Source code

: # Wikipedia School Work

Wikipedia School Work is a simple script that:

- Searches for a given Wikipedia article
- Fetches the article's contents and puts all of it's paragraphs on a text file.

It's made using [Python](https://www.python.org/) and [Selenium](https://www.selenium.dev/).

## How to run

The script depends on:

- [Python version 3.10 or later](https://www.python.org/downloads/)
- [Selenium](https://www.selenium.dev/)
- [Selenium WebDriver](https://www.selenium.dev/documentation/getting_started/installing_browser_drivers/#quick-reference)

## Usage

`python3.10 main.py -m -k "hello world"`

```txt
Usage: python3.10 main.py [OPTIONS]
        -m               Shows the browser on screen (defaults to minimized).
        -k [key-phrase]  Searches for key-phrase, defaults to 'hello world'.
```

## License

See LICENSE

==*==

▸ Task prompt
Lines of the material in which the word "Wikipedia" occurs are to be copied out.

▸ Answer for this exercise
: # Wikipedia School Work
Wikipedia School Work is a simple script that:
- Searches for a given Wikipedia article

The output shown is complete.